La forme que prendra cette présence sera simplement différente, après huit ans d’une guerre sans issue où l’armée française s’est complètement enlisée. La fin de l’opération devrait s’étaler sur plusieurs années, ce qui laisse à Macron la possibilité d’adapter la présence militaire française à l’évolution de la situation dans les pays concernés, et notamment au Mali. À terme, les 5100 hommes de Barkhane devraient laisser la place aux militaires des forces spéciales et à ceux de la force Takuba, une formation composée de commandos de différents pays européens, si ceux-ci consentent à y envoyer leurs soldats. Les bases françaises au Mali seraient fermées, ce qui n’empêchera pas les bombardiers où les hélicoptères de combat de décoller du Niger ou du Tchad. Selon les chefs militaires, les forces françaises au Sahel devraient encore compter 2 500 hommes à l’issue de cette transformation.

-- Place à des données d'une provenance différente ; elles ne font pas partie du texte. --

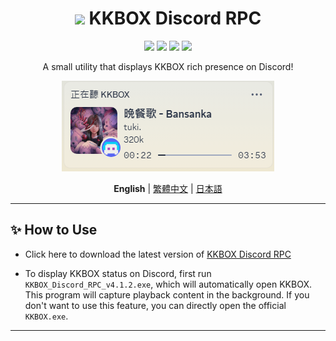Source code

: <div align="center">
<h1><img src="./media/icon_128.png" width="30px"> KKBOX Discord RPC</h1>

<img src="https://img.shields.io/github/last-commit/poyu39/kkbox-discord-rpc.svg">
<img src="https://img.shields.io/github/release/poyu39/kkbox-discord-rpc">
<img src="https://img.shields.io/github/release/poyu39/kkbox-discord-rpc">
<img src="https://img.shields.io/github/stars/poyu39/kkbox-discord-rpc?label=Stars">

<p>A small utility that displays KKBOX rich presence on Discord!</p>

<img src="./media/screenshot.png" alt="Application Screenshot">

<br>

**English** | [繁體中文](README.md) | [日本語](README_jp.md)

</div>

---

## ✨ How to Use

- Click here to download the latest version of [KKBOX Discord RPC](https://github.com/poyu39/kkbox-discord-rpc/releases/download/v4.1.2/KKBOX_Discord_RPC_v4.1.1.exe)

- To display KKBOX status on Discord, first run `KKBOX_Discord_RPC_v4.1.2.exe`, which will automatically open KKBOX. This program will capture playback content in the background. If you don't want to use this feature, you can directly open the official `KKBOX.exe`.

---
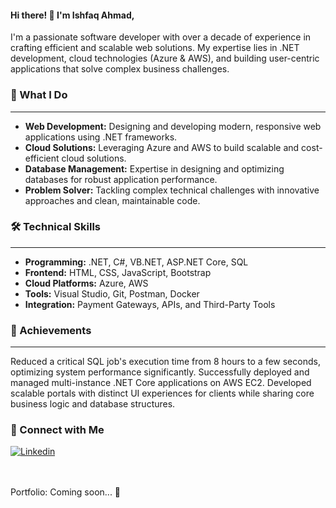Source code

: #### Hi there! 👋 I'm Ishfaq Ahmad, 

I'm a passionate software developer with over a decade of experience in crafting efficient and scalable web solutions. My expertise lies in .NET development, cloud technologies (Azure & AWS), and building user-centric applications that solve complex business challenges.

### 🚀 What I Do 
---
* **Web Development:** Designing and developing modern, responsive web applications using .NET frameworks.
* **Cloud Solutions:** Leveraging Azure and AWS to build scalable and cost-efficient cloud solutions.
* **Database Management:** Expertise in designing and optimizing databases for robust application performance.
* **Problem Solver:** Tackling complex technical challenges with innovative approaches and clean, maintainable code.
### 🛠 Technical Skills
---
* **Programming:** .NET, C#, VB.NET, ASP.NET Core, SQL
* **Frontend:** HTML, CSS, JavaScript, Bootstrap
* **Cloud Platforms:** Azure, AWS
* **Tools:** Visual Studio, Git, Postman, Docker
* **Integration:** Payment Gateways, APIs, and Third-Party Tools
### 🌟 Achievements
---
Reduced a critical SQL job's execution time from 8 hours to a few seconds, optimizing system performance significantly.
Successfully deployed and managed multi-instance .NET Core applications on AWS EC2.
Developed scalable portals with distinct UI experiences for clients while sharing core business logic and database structures.

### 🤝 Connect with Me
[![Linkedin](https://img.shields.io/badge/LinkedIn-0077B5?style=for-the-badge&logo=linkedin&logoColor=white)](https://www.linkedin.com/in/ishfaqahmad185/)

<br><br>Portfolio: Coming soon... 🚀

Barkhane avait été lancée en août 2014. Les militaires français débarqués au Mali un an et demi plus tôt prétendaient alors y avoir totalement éradiqué les groupes djihadistes et pensaient pouvoir les empêcher de prendre pied ailleurs, en déployant l’armée française dans d’autres pays du Sahel. Le résultat a été exactement inverse. Des groupes djihadistes sont apparus dans des régions du Mali où ils n’avaient pas encore pénétré et dans des pays jusque-là épargnés, notamment le Burkina Faso, les déstabilisant et plongeant leur population dans la terreur.
Le retrait partiel était une option envisagée depuis maintenant deux ans, affirme aujourd’hui l’état-major, afin de sortir d’une guerre sans issue où tombent de plus en plus de soldats français. Son annonce par Emmanuel Macron, lors de sa conférence de presse du 10 juin, peut cacher bien des arrière-pensées, à commencer par la volonté d’exercer une pression sur les dirigeants maliens. C’est en tout cas à eux qu’il en a fait porter la responsabilité. Il continue à reprocher au président Assimi Goïta, auteur du coup d’État du 24 mai dernier, de ne pas s’engager plus fermement à céder le pouvoir à des civils à l’issue d’élections programmées en février 2022. Comme si le fait d’être un dictateur avait jamais empêché de figurer parmi les protégés de Paris ! Macron affirme aussi : « nous ne pouvons pas sécuriser des régions qui retombent dans l’anomie parce que des États décident de ne pas prendre leurs responsabilités. » L’abandon de tout service public, laissant la population livrée à elle-même, est depuis longtemps un fait avéré, et les dirigeants français n’y ont jamais rien vu à redire tant que le régime au pouvoir à Bamako les servait docilement.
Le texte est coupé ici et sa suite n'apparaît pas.